La riqueza de Guinea Ecuatorial, su petróleo, sus bosques, todo lo que debería ser una bendición, se ha convertido en una maldición. En lugar de traer prosperidad, alimenta una maquinaria de represión que aplasta a los suyos. Mientras Teodorín y su círculo acumulan lujos obscenos, el pueblo sobrevive en la miseria, preguntándose cómo escapar de este ciclo interminable de opresión.

El mundo, mientras tanto, observa desde lejos, con un interés que parece desvanecerse tan rápido como surge. Las denuncias de abusos se pierden en el ruido de otras crisis globales, y Guinea Ecuatorial sigue siendo una nota al pie en la geopolítica africana. Pero para quienes viven esta tragedia, no hay notas al pie. Cada día es un recordatorio de la lucha por la supervivencia, de un futuro que parece cada vez más incierto.
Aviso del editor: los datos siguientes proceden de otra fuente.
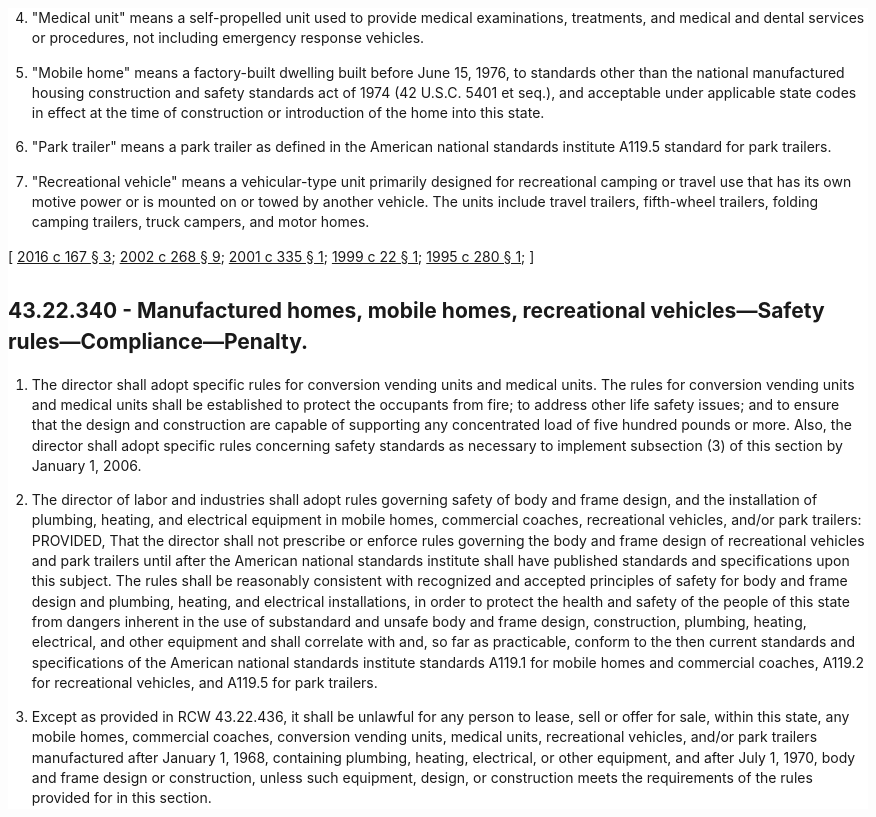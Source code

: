 4. "Medical unit" means a self-propelled unit used to provide medical examinations, treatments, and medical and dental services or procedures, not including emergency response vehicles.

5. "Mobile home" means a factory-built dwelling built before June 15, 1976, to standards other than the national manufactured housing construction and safety standards act of 1974 (42 U.S.C. 5401 et seq.), and acceptable under applicable state codes in effect at the time of construction or introduction of the home into this state.

6. "Park trailer" means a park trailer as defined in the American national standards institute A119.5 standard for park trailers.

7. "Recreational vehicle" means a vehicular-type unit primarily designed for recreational camping or travel use that has its own motive power or is mounted on or towed by another vehicle. The units include travel trailers, fifth-wheel trailers, folding camping trailers, truck campers, and motor homes.

\[ [2016 c 167 § 3](http://lawfilesext.leg.wa.gov/biennium/2015-16/Pdf/Bills/Session%20Laws/House/2443-S.SL.pdf?cite=2016%20c%20167%20§%203); [2002 c 268 § 9](http://lawfilesext.leg.wa.gov/biennium/2001-02/Pdf/Bills/Session%20Laws/Senate/6364-S.SL.pdf?cite=2002%20c%20268%20§%209); [2001 c 335 § 1](http://lawfilesext.leg.wa.gov/biennium/2001-02/Pdf/Bills/Session%20Laws/Senate/5703-S.SL.pdf?cite=2001%20c%20335%20§%201); [1999 c 22 § 1](http://lawfilesext.leg.wa.gov/biennium/1999-00/Pdf/Bills/Session%20Laws/Senate/5669-S.SL.pdf?cite=1999%20c%2022%20§%201); [1995 c 280 § 1](http://lawfilesext.leg.wa.gov/biennium/1995-96/Pdf/Bills/Session%20Laws/House/1429-S.SL.pdf?cite=1995%20c%20280%20§%201); \]

## 43.22.340 - Manufactured homes, mobile homes, recreational vehicles—Safety rules—Compliance—Penalty.
1. The director shall adopt specific rules for conversion vending units and medical units. The rules for conversion vending units and medical units shall be established to protect the occupants from fire; to address other life safety issues; and to ensure that the design and construction are capable of supporting any concentrated load of five hundred pounds or more. Also, the director shall adopt specific rules concerning safety standards as necessary to implement subsection (3) of this section by January 1, 2006.

2. The director of labor and industries shall adopt rules governing safety of body and frame design, and the installation of plumbing, heating, and electrical equipment in mobile homes, commercial coaches, recreational vehicles, and/or park trailers: PROVIDED, That the director shall not prescribe or enforce rules governing the body and frame design of recreational vehicles and park trailers until after the American national standards institute shall have published standards and specifications upon this subject. The rules shall be reasonably consistent with recognized and accepted principles of safety for body and frame design and plumbing, heating, and electrical installations, in order to protect the health and safety of the people of this state from dangers inherent in the use of substandard and unsafe body and frame design, construction, plumbing, heating, electrical, and other equipment and shall correlate with and, so far as practicable, conform to the then current standards and specifications of the American national standards institute standards A119.1 for mobile homes and commercial coaches, A119.2 for recreational vehicles, and A119.5 for park trailers.

3. Except as provided in RCW 43.22.436, it shall be unlawful for any person to lease, sell or offer for sale, within this state, any mobile homes, commercial coaches, conversion vending units, medical units, recreational vehicles, and/or park trailers manufactured after January 1, 1968, containing plumbing, heating, electrical, or other equipment, and after July 1, 1970, body and frame design or construction, unless such equipment, design, or construction meets the requirements of the rules provided for in this section.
Desde el corazón de Guinea Ecuatorial, el grito del pueblo resuena con una fuerza desgarradora, pidiendo justicia, libertad, dignidad. ¿Quién lo escuchará? ¿Quién tendrá el valor de responder? Mientras el sol se oculta sobre Malabo, dejando paso a la noche, la pregunta persiste en la oscuridad: ¿hasta cuándo?